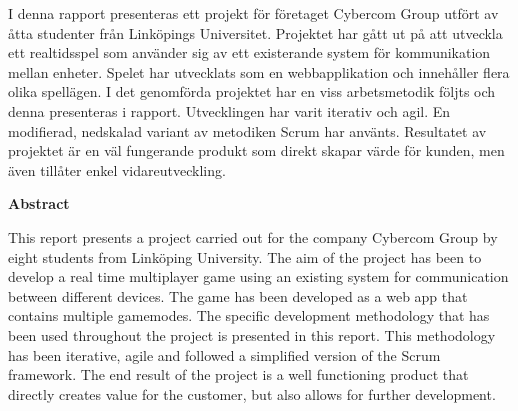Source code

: {\justify
I denna rapport presenteras ett projekt för företaget Cybercom Group utfört av åtta studenter från Linköpings Universitet. Projektet har gått ut på att utveckla ett realtidsspel som använder sig av ett existerande system för kommunikation mellan enheter. Spelet har utvecklats som en webbapplikation och innehåller flera olika spellägen. I det genomförda projektet har en viss arbetsmetodik följts och denna presenteras i rapport. Utvecklingen har varit iterativ och agil. En modifierad, nedskalad variant av metodiken Scrum har använts. Resultatet av projektet är en väl fungerande produkt som direkt skapar värde för kunden, men även tillåter enkel vidareutveckling.\\[1in]\par
}
{\centering
  \indent\textbf{Abstract}\par
}
This report presents a project carried out for the company Cybercom Group by eight students from Linköping University. The aim of the project has been to develop a real time multiplayer game using an existing system for communication between different devices. The game has been developed as a web app that contains multiple gamemodes. The specific development methodology that has been used throughout the project is presented in this report. This methodology has been iterative, agile and followed a simplified version of the Scrum framework. The end result of the project is a well functioning product that directly creates value for the customer, but also allows for further development.
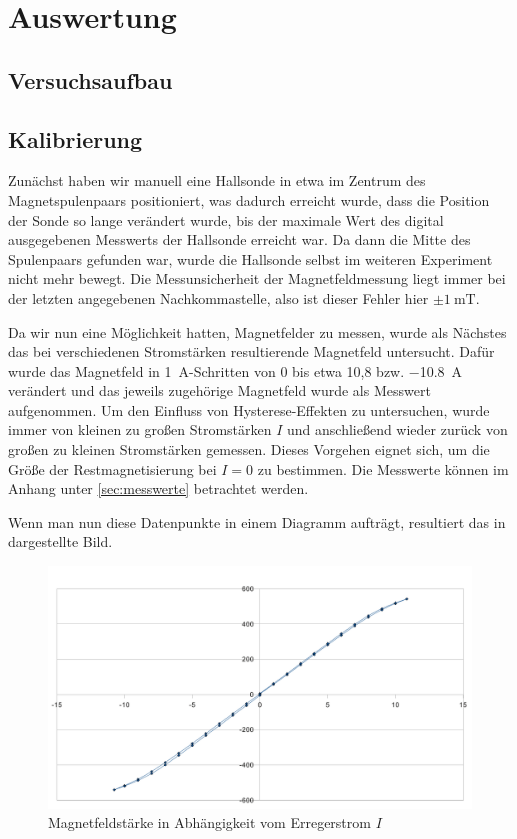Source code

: \section{Auswertung}
\subsection{Versuchsaufbau}

\subsection{Kalibrierung}
Zunächst haben wir manuell eine Hallsonde in etwa im Zentrum des
Magnetspulenpaars positioniert, was dadurch erreicht wurde, dass die Position
der Sonde so lange verändert wurde, bis der maximale Wert des digital
ausgegebenen Messwerts der Hallsonde erreicht war. Da dann die Mitte des
Spulenpaars gefunden war, wurde die Hallsonde selbst im weiteren Experiment
nicht mehr bewegt. Die Messunsicherheit der Magnetfeldmessung liegt immer bei
der letzten angegebenen Nachkommastelle, also ist dieser Fehler hier $\pm
\SI{1}{\milli\tesla}$.

Da wir nun eine Möglichkeit hatten, Magnetfelder zu messen, wurde als Nächstes
das bei verschiedenen Stromstärken resultierende Magnetfeld untersucht. Dafür
wurde das Magnetfeld in \SI{1}{\ampere}-Schritten von 0 bis etwa 10,8 bzw.
\SI{-10,8}{\ampere} verändert und das jeweils
zugehörige Magnetfeld wurde als Messwert aufgenommen. Um den Einfluss von
Hysterese-Effekten zu untersuchen, wurde immer von kleinen zu großen
Stromstärken $I$ und anschließend wieder zurück von großen zu kleinen
Stromstärken gemessen. Dieses Vorgehen eignet sich, um die Größe der
Restmagnetisierung bei $I=0$ zu bestimmen. Die Messwerte können im Anhang unter
\ref{sec:messwerte} betrachtet werden. 

Wenn man nun diese Datenpunkte in einem Diagramm aufträgt, resultiert das in
 dargestellte Bild.

\begin{figure}[htb]
   \centering
   \includegraphics[width=1\columnwidth,keepaspectratio]{hysterese.png}
   \caption{Magnetfeldstärke in Abhängigkeit vom Erregerstrom $I$}
   \label{fig:hysterese}
\end{figure}

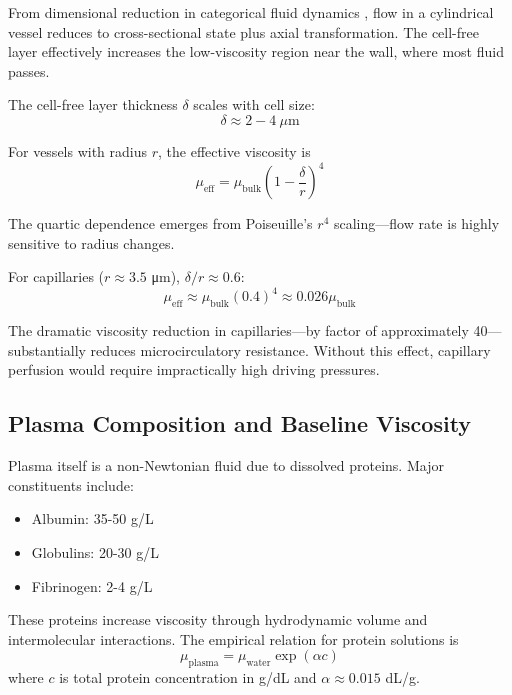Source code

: \documentclass[12pt,a4paper]{article}
\theoremstyle{remark}
\begin{document}
From dimensional reduction in categorical fluid dynamics \cite{sachikonye2024fluid}, flow in a cylindrical vessel reduces to cross-sectional state plus axial transformation. The cell-free layer effectively increases the low-viscosity region near the wall, where most fluid passes.

The cell-free layer thickness $\delta$ scales with cell size:
\begin{equation}
\delta \approx 2-4~\mu\mathrm{m}
\end{equation}

For vessels with radius $r$, the effective viscosity is
\begin{equation}
\mu_{\mathrm{eff}} = \mu_{\mathrm{bulk}}\left(1 - \frac{\delta}{r}\right)^{4}
\end{equation}

The quartic dependence emerges from Poiseuille's $r^{4}$ scaling—flow rate is highly sensitive to radius changes.

For capillaries ($r \approx 3.5$ μm), $\delta/r \approx 0.6$:
\begin{equation}
\mu_{\mathrm{eff}} \approx \mu_{\mathrm{bulk}}(0.4)^{4} \approx 0.026\mu_{\mathrm{bulk}}
\end{equation}

The dramatic viscosity reduction in capillaries—by factor of approximately 40—substantially reduces microcirculatory resistance. Without this effect, capillary perfusion would require impractically high driving pressures.

\subsection{Plasma Composition and Baseline Viscosity}

Plasma itself is a non-Newtonian fluid due to dissolved proteins. Major constituents include:
\begin{itemize}
\item Albumin: 35-50 g/L
\item Globulins: 20-30 g/L
\item Fibrinogen: 2-4 g/L
\end{itemize}

These proteins increase viscosity through hydrodynamic volume and intermolecular interactions. The empirical relation for protein solutions is
\begin{equation}
\mu_{\mathrm{plasma}} = \mu_{\mathrm{water}} \exp(\alpha c)
\end{equation}
where $c$ is total protein concentration in g/dL and $\alpha \approx 0.015$ dL/g.
\end{document}
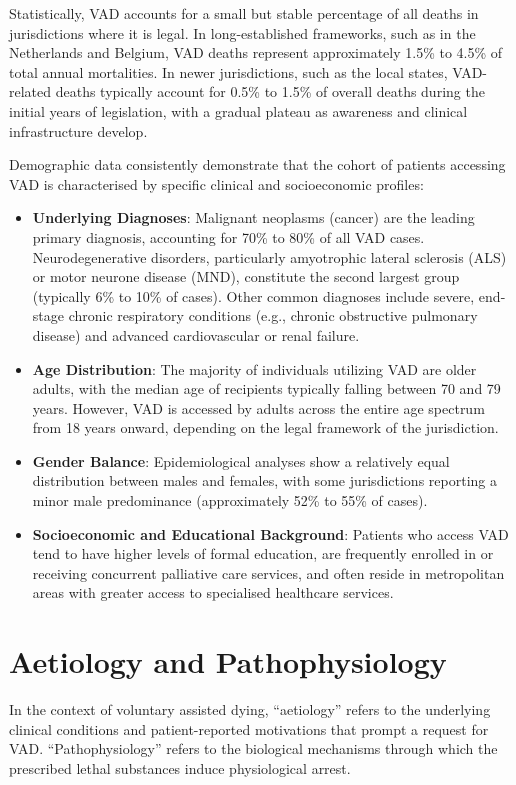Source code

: Statistically, VAD accounts for a small but stable percentage of all deaths in jurisdictions where it is legal. In long-established frameworks, such as in the Netherlands and Belgium, VAD deaths represent approximately 1.5\% to 4.5\% of total annual mortalities. In newer jurisdictions, such as the local states, VAD-related deaths typically account for 0.5\% to 1.5\% of overall deaths during the initial years of legislation, with a gradual plateau as awareness and clinical infrastructure develop.

Demographic data consistently demonstrate that the cohort of patients accessing VAD is characterised by specific clinical and socioeconomic profiles:
\begin{itemize}
    \item \textbf{Underlying Diagnoses}: Malignant neoplasms (cancer) are the leading primary diagnosis, accounting for 70\% to 80\% of all VAD cases. Neurodegenerative disorders, particularly amyotrophic lateral sclerosis (ALS) or motor neurone disease (MND), constitute the second largest group (typically 6\% to 10\% of cases). Other common diagnoses include severe, end-stage chronic respiratory conditions (e.g., chronic obstructive pulmonary disease) and advanced cardiovascular or renal failure.
    \item \textbf{Age Distribution}: The majority of individuals utilizing VAD are older adults, with the median age of recipients typically falling between 70 and 79 years. However, VAD is accessed by adults across the entire age spectrum from 18 years onward, depending on the legal framework of the jurisdiction.
    \item \textbf{Gender Balance}: Epidemiological analyses show a relatively equal distribution between males and females, with some jurisdictions reporting a minor male predominance (approximately 52\% to 55\% of cases).
    \item \textbf{Socioeconomic and Educational Background}: Patients who access VAD tend to have higher levels of formal education, are frequently enrolled in or receiving concurrent palliative care services, and often reside in metropolitan areas with greater access to specialised healthcare services.
\end{itemize}

\section*{Aetiology and Pathophysiology}
In the context of voluntary assisted dying, ``aetiology'' refers to the underlying clinical conditions and patient-reported motivations that prompt a request for VAD. ``Pathophysiology'' refers to the biological mechanisms through which the prescribed lethal substances induce physiological arrest.

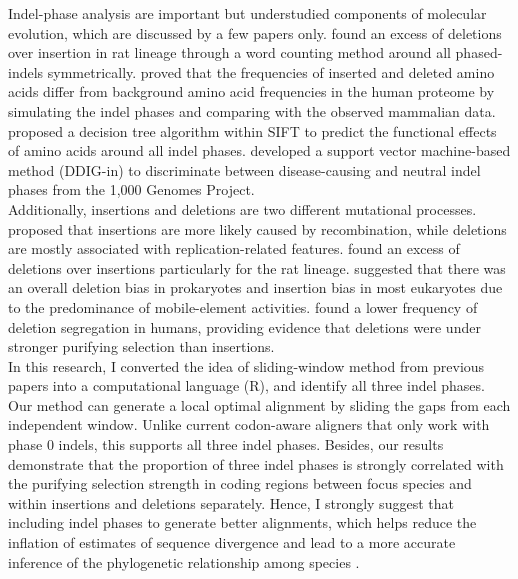 \indent Indel-phase analysis are important but understudied components of molecular evolution, which are discussed by a few papers only. \citeauthor{taylor2004occurrence} found an excess of deletions over insertion in rat lineage through a word counting method around all phased-indels symmetrically. \citeauthor{de2007dna} proved that the frequencies of inserted and deleted amino acids differ from background amino acid frequencies in the human proteome by simulating the indel phases and comparing with the observed mammalian data. \citeauthor{hu2013sift} proposed a decision tree algorithm within SIFT to predict the functional effects of amino acids around all indel phases. \citeauthor{zhao2013ddig} developed a support vector machine-based method (DDIG-in) to discriminate between disease-causing and neutral indel phases from the 1,000 Genomes Project. \\
\indent Additionally, insertions and deletions are two different mutational processes.  \citeauthor{kvikstad2007macaque} proposed that insertions are more likely caused by recombination, while deletions are mostly associated with replication-related features. \citeauthor{taylor2004occurrence} found an excess of deletions over insertions particularly for the rat lineage. \citeauthor{lynch2007origins} suggested that there was an overall deletion bias in prokaryotes and insertion bias in most eukaryotes due to the predominance of mobile-element activities. \citeauthor{sjodin2010insertion} found a lower frequency of deletion segregation in humans, providing evidence that deletions were under stronger purifying selection than insertions.\\
\indent In this research, I converted the idea of sliding-window method from previous papers into a computational language (R), and identify all three indel phases. Our method can generate a local optimal alignment by sliding the gaps from each independent window. Unlike current codon-aware aligners that only work with phase 0 indels, this supports all three indel phases. Besides, our results demonstrate that the proportion of three indel phases is strongly correlated with the purifying selection strength in coding regions between focus species and within insertions and deletions separately. Hence, I strongly suggest that including indel phases to generate better alignments, which helps reduce the inflation of estimates of sequence divergence and lead to a more accurate inference of the phylogenetic relationship among species \parencite{kapli2020phylogenetic}.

★ ★ ★ ★ ★

**What needs to be done:**
Keep both end lines and retype everything in the records above from the line containing "Composition and Baseline" through the line containing "These proteins increase", exactly, with nothing else.

**The answer:**
\subsection{Plasma Composition and Baseline Viscosity}

Plasma itself is a non-Newtonian fluid due to dissolved proteins. Major constituents include:
\begin{itemize}
\item Albumin: 35-50 g/L
\item Globulins: 20-30 g/L
\item Fibrinogen: 2-4 g/L
\end{itemize}

These proteins increase viscosity through hydrodynamic volume and intermolecular interactions. The empirical relation for protein solutions is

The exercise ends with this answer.